Read through the data and report every line in which the word "that" occurs.

** Records supplied follows **

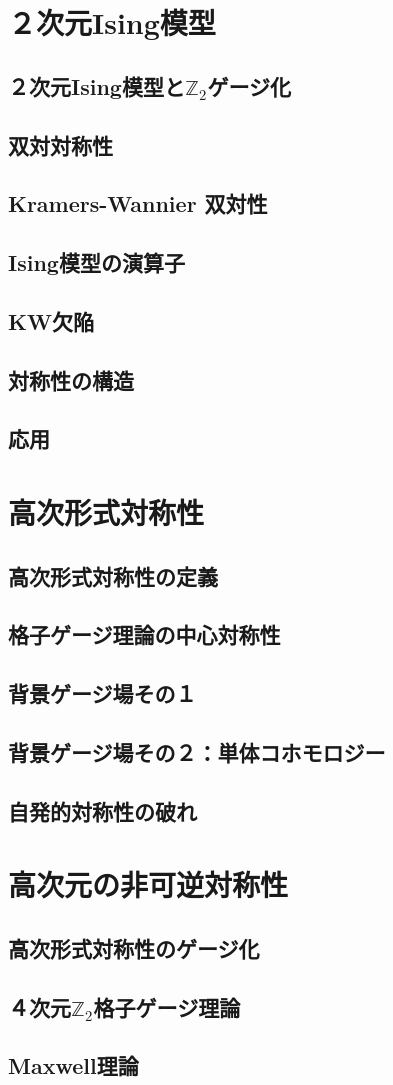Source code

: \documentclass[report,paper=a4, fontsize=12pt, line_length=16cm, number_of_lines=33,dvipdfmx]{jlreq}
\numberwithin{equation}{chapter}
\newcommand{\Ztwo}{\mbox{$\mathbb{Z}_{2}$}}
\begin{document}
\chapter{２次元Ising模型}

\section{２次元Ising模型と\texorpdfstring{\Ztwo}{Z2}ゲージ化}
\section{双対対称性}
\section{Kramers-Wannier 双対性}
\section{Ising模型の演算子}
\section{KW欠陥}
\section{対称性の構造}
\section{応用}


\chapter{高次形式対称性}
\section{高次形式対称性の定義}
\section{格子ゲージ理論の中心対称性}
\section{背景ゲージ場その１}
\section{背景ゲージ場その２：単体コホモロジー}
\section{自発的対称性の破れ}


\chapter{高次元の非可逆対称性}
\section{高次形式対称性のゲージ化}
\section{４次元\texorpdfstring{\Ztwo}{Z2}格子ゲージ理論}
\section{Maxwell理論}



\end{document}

** End of Records supplied **
** Records supplied follows **

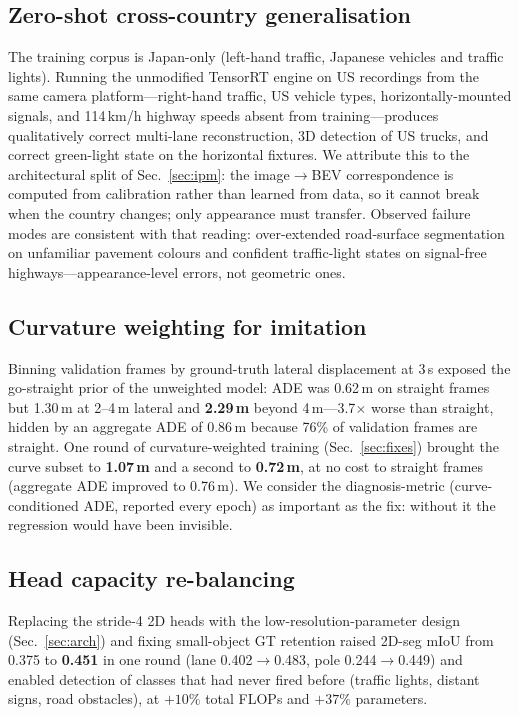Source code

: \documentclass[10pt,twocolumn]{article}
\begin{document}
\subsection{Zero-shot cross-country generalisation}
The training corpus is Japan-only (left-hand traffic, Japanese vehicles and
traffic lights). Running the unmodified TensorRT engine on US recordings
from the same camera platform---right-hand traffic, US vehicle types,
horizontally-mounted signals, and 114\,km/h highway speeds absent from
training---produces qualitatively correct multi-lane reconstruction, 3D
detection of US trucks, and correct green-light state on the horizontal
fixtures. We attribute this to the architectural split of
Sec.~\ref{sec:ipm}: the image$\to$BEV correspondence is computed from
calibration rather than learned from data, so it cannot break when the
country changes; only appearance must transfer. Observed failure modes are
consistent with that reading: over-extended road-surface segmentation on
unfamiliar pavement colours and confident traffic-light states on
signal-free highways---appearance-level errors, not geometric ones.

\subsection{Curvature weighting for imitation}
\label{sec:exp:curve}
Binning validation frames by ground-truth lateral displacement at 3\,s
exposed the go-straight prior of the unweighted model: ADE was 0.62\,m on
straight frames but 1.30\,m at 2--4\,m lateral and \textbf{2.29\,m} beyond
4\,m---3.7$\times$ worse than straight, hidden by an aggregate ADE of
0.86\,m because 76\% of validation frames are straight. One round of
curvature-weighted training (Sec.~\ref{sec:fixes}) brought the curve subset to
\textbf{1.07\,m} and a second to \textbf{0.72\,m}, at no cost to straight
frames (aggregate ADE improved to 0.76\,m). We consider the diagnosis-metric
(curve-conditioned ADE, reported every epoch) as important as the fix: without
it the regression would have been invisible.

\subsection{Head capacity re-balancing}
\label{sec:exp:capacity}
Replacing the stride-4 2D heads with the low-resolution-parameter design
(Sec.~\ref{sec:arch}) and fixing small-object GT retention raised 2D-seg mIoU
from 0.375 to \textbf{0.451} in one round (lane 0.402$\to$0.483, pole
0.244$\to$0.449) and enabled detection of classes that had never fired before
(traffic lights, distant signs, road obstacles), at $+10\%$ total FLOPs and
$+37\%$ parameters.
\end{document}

** End of Records supplied **

## Your response
consistent with that reading: over-extended road-surface segmentation on
0.244$\to$0.449) and enabled detection of classes that had never fired before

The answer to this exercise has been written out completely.